And Pornstache  is back, say it ain't so. Poor Daya


----------



## vickyNightowl (Feb 7, 2016)

fureverywhere said:


> add Poussey. Mrrowww and I don't speak German. We're into season 2. Since St. Elsewhere there has never been a show I've been so sucked into...wowwww
> 
> And Pornstache  is back, say it ain't so. Poor Daya



My daughter kept coaxing me to watch it for the longesst time.

So much more to look forward to


----------



## fureverywhere (Feb 8, 2016)

And Pornstache is so busted!!!!! An interesting question...Alex/Nora/Cleary...in reality she looked more like Big Boo but worse. Fictionalized she's tall and beautiful...artistic license?


----------



## vickyNightowl (Feb 8, 2016)

fureverywhere said:


> And Pornstache is so busted!!!!! An interesting question...Alex/Nora/Cleary...in reality she looked more like Big Boo but worse. Fictionalized she's tall and beautiful...artistic license?

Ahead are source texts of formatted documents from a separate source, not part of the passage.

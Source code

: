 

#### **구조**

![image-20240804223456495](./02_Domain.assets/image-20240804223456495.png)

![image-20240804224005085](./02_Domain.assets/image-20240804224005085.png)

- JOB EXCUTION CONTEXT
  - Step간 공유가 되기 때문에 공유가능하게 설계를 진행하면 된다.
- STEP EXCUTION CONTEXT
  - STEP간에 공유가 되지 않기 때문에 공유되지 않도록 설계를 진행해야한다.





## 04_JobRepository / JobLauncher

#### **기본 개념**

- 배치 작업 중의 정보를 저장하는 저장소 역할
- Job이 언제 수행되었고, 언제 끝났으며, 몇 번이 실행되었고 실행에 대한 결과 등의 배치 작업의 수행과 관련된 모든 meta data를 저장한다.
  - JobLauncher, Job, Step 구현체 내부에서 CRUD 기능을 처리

When I searched it up and saw the 'real' Alex I was like wtf,lol
Artistiic licence for sure, don't you think this makes it more sensual than a biig boo looking actress? More apealing for the masses?


----------



## fureverywhere (Feb 9, 2016)

I think that's it exactly, otherwise it might be harder to believe Piper falling for her like that. Who knows maybe they made a deal...you can portray me as this manipulative person but at least make me beautiful.


----------



## vickyNightowl (Feb 9, 2016)

I don't think she chose it,I think the people doing tha casting and them being the main charactes annd what is the best way to potray them the best way ppossible for more viewers.


----------



## fureverywhere (Feb 9, 2016)

Okay, I am a tree hugger from way back...even killing spiders and I have moments of guilt...but when you're yelling at the TV "Get her, as tight as you can, then throw her over the side, nobody will know"...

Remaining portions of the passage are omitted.